Os insultos levaram já à mudança do local do lançamento do livro - esteve inicialmente marcado para a Galeria Tintas & Tintos, que, entretanto, se quis afastar da polémica. Entretanto, "a Fundação Manuel dos Santos contactou informalmente a PSP para que déssemos um parecer sobre as condições de segurança que haveria para se realizar o lançamento do livro, uma vez que o autor tinha recebido várias ameaças na internet. Para já, o que vimos foi uma ameaça ao nível do insulto. O comando de Lisboa da PSP está a avaliar a situação, mas se o nível de ameaça não aumentar, o que vamos garantir é uma presença discreta no lançamento do livro", adiantou Hugo Palma.
O livro de 107 páginas é mais um dos "Retratos da Fundação", coleção dirigida por António Araújo que tem publicado pequenos ensaios, num estilo entre a reportagem e um tom mais pessoal. O último é de Henrique Raposo, de 36 anos, licenciado em História e mestre em Ciência Política, cronista do Expresso desde 2008, onde tem assinado vários textos polémicos (por exemplo, em 2013, foi o autor da crónica "As crianças não são hiperativas, são mal educadas"). A "Petição contra o destaque dado aos textos do Henrique Raposo no website do Expresso" ganhou nova visibilidade nos últimos dias e tem atualmente mais de 3600 assinaturas, mas a verdade é que já existe há pelo menos dois anos. O autor já estava, portanto, habituado a ouvir críticas e a ter reações menos positivas aos seus textos. Mas nada o preparou para isto.

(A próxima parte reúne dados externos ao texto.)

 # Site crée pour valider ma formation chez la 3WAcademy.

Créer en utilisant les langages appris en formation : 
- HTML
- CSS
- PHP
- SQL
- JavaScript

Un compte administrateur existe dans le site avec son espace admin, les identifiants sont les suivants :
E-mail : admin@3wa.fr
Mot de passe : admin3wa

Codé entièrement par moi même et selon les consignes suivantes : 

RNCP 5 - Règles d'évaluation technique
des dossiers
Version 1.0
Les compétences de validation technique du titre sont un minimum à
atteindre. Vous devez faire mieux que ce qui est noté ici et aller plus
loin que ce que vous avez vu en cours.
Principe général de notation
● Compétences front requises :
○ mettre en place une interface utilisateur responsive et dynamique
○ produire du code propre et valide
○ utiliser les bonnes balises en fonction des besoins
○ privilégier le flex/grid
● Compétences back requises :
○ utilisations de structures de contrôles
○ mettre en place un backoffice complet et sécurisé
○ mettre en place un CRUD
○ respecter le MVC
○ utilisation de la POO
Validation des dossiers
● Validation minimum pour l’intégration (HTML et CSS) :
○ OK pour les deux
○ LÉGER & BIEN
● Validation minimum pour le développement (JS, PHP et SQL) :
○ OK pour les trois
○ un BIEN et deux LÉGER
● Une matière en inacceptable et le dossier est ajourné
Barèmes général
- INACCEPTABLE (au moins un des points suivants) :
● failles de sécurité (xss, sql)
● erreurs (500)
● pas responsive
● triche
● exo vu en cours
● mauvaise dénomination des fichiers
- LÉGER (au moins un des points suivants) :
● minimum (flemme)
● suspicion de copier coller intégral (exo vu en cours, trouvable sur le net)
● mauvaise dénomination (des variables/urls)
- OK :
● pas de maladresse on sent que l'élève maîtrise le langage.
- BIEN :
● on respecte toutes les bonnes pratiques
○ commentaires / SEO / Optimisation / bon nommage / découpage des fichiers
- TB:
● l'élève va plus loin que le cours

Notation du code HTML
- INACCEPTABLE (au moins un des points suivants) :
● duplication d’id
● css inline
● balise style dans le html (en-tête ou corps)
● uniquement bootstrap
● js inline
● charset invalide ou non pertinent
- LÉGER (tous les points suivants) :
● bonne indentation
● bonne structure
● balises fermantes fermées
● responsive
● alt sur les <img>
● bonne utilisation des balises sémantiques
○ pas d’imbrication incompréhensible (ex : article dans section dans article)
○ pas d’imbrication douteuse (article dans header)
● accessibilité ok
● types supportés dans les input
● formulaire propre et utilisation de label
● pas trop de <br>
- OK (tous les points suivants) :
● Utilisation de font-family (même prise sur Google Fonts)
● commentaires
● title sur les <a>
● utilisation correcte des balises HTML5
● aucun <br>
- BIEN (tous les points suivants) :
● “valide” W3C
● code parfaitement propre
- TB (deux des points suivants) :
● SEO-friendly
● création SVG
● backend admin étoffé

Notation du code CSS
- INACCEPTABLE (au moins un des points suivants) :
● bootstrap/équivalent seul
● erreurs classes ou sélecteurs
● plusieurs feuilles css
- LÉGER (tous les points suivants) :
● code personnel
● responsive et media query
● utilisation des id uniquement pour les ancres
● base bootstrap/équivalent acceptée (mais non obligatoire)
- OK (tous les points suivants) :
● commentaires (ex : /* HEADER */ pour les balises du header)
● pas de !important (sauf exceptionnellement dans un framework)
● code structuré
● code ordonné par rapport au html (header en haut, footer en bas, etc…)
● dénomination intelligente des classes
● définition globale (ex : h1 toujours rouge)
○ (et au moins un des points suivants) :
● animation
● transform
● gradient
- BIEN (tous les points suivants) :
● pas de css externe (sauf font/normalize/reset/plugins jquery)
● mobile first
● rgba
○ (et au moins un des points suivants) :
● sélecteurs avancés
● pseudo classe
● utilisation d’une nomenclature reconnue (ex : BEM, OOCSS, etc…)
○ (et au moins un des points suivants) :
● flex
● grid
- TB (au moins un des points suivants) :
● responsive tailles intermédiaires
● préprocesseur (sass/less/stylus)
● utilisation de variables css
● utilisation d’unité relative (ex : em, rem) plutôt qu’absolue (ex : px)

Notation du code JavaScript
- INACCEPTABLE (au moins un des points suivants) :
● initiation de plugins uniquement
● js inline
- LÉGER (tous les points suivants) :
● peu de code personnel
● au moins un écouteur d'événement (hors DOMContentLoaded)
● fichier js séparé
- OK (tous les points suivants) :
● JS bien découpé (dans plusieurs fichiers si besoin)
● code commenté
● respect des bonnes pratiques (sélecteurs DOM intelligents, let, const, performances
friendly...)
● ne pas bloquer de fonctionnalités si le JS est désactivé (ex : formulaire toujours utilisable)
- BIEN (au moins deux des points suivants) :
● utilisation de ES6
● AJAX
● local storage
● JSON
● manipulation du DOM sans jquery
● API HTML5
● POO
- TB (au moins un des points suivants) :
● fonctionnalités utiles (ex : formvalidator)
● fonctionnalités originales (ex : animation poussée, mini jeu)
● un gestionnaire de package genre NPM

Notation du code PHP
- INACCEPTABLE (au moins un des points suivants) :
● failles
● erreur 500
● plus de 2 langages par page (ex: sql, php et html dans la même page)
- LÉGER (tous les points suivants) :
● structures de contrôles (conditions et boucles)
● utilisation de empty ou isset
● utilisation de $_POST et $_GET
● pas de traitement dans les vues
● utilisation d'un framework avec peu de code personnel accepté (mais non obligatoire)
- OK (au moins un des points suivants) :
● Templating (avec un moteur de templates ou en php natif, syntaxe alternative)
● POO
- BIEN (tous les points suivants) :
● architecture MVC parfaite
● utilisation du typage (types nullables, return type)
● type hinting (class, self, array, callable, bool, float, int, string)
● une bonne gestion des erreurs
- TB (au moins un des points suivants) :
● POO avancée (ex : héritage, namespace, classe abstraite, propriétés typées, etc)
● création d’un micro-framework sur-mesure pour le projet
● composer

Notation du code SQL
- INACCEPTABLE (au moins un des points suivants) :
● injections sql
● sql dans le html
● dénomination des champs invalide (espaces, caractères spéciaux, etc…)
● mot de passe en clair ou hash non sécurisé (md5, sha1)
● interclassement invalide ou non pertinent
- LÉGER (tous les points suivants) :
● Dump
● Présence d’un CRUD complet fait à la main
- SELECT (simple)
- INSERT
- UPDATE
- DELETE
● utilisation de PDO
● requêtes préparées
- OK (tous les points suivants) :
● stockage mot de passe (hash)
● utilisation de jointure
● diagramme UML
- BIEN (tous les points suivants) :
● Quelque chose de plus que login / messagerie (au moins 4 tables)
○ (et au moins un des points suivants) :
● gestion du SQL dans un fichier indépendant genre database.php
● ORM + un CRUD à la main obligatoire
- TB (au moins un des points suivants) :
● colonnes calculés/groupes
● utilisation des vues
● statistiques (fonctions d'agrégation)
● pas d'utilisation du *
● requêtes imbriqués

O suicídio é "natural" no Alentejo
Alentejo Prometido é, acima de tudo, um livro de memórias de Henrique Raposo e da sua família alentejana. Os avós moravam em Foros da Pouca Sorte, aldeia do concelho de Santiago do Cacém. Em 1965 migraram para a Cintura Industrial de Lisboa, ou Margem Norte, levando consigo os oito filhos mais novos (tinham dez), incluindo o pai do autor. Henrique nasceu em 1979 e, nesse ano, os avós voltaram para a aldeia. Em 1999, já mais velhos, regressaram à Grande Lisboa para morar com os filhos. "Desde essa altura, nunca mais senti vontade de voltar aos Foros da Pouca Sorte", escreve.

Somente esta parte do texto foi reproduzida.